Work instructions: Go through the entries below and tally the lines holding "como"; please reply with the number only.

Segment Start: Exercise materials

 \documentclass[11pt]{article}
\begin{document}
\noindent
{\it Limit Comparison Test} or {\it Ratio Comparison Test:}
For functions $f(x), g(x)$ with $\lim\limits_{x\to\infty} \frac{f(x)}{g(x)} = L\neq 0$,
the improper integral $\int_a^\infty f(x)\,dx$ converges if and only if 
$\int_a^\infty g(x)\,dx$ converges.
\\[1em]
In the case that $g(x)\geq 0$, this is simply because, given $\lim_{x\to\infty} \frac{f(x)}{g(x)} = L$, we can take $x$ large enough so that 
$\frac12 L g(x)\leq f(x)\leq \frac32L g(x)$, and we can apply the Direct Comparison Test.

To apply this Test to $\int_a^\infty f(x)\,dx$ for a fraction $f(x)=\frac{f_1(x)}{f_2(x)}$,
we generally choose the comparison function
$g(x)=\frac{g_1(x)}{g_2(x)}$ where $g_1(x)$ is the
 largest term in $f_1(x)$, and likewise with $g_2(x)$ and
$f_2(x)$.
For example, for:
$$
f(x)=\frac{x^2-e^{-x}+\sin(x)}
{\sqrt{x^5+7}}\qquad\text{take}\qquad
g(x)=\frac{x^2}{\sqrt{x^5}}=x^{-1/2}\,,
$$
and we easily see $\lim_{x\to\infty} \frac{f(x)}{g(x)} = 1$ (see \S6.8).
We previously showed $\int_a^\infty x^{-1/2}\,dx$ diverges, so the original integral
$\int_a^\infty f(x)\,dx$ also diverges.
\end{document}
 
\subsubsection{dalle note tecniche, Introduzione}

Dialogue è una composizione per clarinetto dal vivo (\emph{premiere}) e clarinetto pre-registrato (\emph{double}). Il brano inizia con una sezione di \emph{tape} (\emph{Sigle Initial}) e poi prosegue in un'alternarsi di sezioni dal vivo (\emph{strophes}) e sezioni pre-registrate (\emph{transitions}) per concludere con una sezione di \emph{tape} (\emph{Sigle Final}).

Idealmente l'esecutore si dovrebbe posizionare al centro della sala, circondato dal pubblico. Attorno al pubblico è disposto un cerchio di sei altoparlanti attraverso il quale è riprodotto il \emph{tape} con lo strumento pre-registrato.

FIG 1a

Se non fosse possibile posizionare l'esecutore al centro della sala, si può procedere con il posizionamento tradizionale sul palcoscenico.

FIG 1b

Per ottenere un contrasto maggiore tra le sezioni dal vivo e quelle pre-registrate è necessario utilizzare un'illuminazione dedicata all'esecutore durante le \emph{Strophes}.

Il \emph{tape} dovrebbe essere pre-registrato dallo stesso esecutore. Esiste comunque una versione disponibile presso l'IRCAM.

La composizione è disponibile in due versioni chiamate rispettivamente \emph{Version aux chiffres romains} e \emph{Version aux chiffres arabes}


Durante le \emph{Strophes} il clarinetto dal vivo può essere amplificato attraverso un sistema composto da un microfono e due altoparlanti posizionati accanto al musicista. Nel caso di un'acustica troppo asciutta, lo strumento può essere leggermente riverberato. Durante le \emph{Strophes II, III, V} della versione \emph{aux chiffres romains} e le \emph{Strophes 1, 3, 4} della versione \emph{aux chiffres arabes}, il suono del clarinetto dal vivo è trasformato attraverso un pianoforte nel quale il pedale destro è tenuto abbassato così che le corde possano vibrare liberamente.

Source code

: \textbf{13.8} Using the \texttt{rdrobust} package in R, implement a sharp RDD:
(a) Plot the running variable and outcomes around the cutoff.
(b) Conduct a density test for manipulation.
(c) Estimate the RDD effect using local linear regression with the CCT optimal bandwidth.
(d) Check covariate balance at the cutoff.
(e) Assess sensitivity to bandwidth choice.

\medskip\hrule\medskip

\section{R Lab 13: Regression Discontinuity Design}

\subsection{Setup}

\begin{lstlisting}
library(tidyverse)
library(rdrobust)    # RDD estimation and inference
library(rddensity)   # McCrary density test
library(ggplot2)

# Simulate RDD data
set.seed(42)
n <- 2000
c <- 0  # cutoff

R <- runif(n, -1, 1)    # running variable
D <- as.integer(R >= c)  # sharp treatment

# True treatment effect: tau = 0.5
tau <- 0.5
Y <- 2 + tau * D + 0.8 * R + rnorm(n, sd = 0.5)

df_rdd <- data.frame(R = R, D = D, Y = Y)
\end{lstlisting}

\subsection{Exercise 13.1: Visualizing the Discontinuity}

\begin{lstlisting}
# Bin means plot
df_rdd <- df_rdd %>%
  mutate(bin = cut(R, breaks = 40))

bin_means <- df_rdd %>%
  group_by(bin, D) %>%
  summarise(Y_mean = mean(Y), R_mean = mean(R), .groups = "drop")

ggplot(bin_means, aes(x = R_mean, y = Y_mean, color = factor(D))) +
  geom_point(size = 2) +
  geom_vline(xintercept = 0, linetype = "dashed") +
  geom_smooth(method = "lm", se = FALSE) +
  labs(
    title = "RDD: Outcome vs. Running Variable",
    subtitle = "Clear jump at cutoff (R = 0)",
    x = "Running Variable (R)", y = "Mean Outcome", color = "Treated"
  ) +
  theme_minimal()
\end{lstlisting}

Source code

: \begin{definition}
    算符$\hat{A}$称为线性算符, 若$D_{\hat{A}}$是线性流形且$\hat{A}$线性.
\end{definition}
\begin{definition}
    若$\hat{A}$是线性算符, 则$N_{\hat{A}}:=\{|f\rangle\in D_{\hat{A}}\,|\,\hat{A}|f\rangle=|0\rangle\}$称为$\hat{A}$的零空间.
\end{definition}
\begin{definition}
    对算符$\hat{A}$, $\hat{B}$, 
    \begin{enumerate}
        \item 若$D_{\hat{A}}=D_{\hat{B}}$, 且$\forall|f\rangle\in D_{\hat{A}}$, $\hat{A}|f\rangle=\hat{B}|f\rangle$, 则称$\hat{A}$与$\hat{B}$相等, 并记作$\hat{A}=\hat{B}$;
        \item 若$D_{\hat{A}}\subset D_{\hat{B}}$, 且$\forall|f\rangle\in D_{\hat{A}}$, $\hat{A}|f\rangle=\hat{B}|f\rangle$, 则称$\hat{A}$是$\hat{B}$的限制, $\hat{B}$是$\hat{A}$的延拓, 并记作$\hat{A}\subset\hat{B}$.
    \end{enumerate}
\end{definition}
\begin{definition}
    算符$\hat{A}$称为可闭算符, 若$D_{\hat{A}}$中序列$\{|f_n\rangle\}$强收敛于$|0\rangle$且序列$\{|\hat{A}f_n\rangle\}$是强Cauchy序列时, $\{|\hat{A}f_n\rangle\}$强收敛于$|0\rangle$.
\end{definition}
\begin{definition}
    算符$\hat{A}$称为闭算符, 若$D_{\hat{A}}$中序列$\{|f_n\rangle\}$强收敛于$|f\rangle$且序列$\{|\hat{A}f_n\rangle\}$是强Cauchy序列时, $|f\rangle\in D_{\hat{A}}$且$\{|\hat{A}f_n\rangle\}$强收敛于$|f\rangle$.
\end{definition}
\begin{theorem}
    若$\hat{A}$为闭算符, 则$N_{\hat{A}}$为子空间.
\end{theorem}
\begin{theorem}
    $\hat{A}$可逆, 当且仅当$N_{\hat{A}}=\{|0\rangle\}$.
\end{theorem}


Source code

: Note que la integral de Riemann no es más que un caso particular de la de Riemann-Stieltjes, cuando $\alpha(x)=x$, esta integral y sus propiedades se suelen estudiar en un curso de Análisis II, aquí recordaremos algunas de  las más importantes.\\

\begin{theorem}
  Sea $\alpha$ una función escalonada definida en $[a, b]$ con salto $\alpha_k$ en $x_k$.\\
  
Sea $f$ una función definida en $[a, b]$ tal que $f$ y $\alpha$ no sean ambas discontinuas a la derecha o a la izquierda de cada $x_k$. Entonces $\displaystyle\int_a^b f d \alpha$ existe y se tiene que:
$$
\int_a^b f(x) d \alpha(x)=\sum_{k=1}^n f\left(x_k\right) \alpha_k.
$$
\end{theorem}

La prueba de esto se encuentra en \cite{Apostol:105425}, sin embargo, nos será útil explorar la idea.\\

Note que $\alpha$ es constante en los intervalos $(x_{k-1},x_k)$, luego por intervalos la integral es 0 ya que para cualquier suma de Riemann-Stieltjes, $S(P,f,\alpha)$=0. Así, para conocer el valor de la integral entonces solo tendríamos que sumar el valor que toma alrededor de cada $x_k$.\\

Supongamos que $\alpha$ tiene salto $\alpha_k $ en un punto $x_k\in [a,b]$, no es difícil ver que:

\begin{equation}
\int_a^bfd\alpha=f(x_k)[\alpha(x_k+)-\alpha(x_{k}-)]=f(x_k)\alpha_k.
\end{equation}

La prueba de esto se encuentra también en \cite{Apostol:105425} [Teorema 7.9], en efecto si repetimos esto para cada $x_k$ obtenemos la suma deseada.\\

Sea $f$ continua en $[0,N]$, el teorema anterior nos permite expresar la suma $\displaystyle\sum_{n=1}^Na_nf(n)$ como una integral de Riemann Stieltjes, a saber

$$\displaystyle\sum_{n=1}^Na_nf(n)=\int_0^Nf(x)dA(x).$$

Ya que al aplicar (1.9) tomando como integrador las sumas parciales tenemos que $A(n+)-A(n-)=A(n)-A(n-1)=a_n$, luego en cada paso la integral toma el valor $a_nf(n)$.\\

Segment End: Exercise materials

Expected answer: 2